Source texts of formatted documents:
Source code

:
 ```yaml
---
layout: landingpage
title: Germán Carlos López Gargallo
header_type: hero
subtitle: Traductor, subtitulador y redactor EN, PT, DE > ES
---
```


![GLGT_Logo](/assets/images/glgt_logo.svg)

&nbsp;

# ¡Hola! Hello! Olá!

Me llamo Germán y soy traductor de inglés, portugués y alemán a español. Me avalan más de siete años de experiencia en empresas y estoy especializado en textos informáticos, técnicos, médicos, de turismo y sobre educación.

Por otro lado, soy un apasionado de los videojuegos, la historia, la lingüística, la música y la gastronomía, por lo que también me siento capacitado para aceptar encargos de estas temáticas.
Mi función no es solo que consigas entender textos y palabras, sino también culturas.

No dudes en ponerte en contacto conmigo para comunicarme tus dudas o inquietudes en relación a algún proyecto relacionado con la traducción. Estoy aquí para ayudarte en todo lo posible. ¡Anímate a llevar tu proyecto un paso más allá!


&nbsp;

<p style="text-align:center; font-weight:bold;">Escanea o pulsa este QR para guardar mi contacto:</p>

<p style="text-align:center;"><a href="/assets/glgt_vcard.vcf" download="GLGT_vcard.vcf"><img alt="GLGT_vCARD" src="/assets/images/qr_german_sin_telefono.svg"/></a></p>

### Activity
How many lines in the records above contain the word "images"? State that number and nothing more.

### Task answer
2